From the first line to the last, return the material exactly.
↓↓↓
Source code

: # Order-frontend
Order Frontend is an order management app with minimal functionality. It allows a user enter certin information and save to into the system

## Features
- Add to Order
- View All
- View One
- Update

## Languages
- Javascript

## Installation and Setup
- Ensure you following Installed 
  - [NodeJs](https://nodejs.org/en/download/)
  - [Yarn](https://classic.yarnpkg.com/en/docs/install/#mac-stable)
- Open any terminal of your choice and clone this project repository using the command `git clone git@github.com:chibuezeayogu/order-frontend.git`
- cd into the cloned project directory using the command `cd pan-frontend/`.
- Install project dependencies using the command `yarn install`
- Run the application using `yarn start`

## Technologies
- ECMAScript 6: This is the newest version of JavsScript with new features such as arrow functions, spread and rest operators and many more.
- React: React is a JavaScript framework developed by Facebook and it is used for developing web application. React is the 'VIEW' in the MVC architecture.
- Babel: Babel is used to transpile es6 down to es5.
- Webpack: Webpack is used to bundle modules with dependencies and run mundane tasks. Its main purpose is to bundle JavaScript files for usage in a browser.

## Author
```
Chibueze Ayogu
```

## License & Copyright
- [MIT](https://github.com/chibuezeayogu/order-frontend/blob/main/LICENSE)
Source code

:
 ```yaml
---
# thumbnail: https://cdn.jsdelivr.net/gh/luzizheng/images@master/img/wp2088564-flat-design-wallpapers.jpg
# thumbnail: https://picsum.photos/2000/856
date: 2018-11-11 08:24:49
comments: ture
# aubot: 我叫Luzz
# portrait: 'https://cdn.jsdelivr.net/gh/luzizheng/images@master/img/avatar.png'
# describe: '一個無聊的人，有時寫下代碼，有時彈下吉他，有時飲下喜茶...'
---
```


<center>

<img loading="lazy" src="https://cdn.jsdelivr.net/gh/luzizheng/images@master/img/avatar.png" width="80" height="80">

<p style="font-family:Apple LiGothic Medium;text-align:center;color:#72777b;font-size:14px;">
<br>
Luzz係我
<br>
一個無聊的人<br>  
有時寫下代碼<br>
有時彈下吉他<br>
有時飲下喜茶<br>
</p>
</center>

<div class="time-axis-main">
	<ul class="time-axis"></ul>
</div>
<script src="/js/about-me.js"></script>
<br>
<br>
↑↑↑
EXPECTED OUTPUT:
Source code

: # Order-frontend
Order Frontend is an order management app with minimal functionality. It allows a user enter certin information and save to into the system

## Features
- Add to Order
- View All
- View One
- Update

## Languages
- Javascript

## Installation and Setup
- Ensure you following Installed 
  - [NodeJs](https://nodejs.org/en/download/)
  - [Yarn](https://classic.yarnpkg.com/en/docs/install/#mac-stable)
- Open any terminal of your choice and clone this project repository using the command `git clone git@github.com:chibuezeayogu/order-frontend.git`
- cd into the cloned project directory using the command `cd pan-frontend/`.
- Install project dependencies using the command `yarn install`
- Run the application using `yarn start`

## Technologies
- ECMAScript 6: This is the newest version of JavsScript with new features such as arrow functions, spread and rest operators and many more.
- React: React is a JavaScript framework developed by Facebook and it is used for developing web application. React is the 'VIEW' in the MVC architecture.
- Babel: Babel is used to transpile es6 down to es5.
- Webpack: Webpack is used to bundle modules with dependencies and run mundane tasks. Its main purpose is to bundle JavaScript files for usage in a browser.

## Author
```
Chibueze Ayogu
```

## License & Copyright
- [MIT](https://github.com/chibuezeayogu/order-frontend/blob/main/LICENSE)
Source code

:
 ```yaml
---
# thumbnail: https://cdn.jsdelivr.net/gh/luzizheng/images@master/img/wp2088564-flat-design-wallpapers.jpg
# thumbnail: https://picsum.photos/2000/856
date: 2018-11-11 08:24:49
comments: ture
# aubot: 我叫Luzz
# portrait: 'https://cdn.jsdelivr.net/gh/luzizheng/images@master/img/avatar.png'
# describe: '一個無聊的人，有時寫下代碼，有時彈下吉他，有時飲下喜茶...'
---
```


<center>

<img loading="lazy" src="https://cdn.jsdelivr.net/gh/luzizheng/images@master/img/avatar.png" width="80" height="80">

<p style="font-family:Apple LiGothic Medium;text-align:center;color:#72777b;font-size:14px;">
<br>
Luzz係我
<br>
一個無聊的人<br>  
有時寫下代碼<br>
有時彈下吉他<br>
有時飲下喜茶<br>
</p>
</center>

<div class="time-axis-main">
	<ul class="time-axis"></ul>
</div>
<script src="/js/about-me.js"></script>
<br>
<br>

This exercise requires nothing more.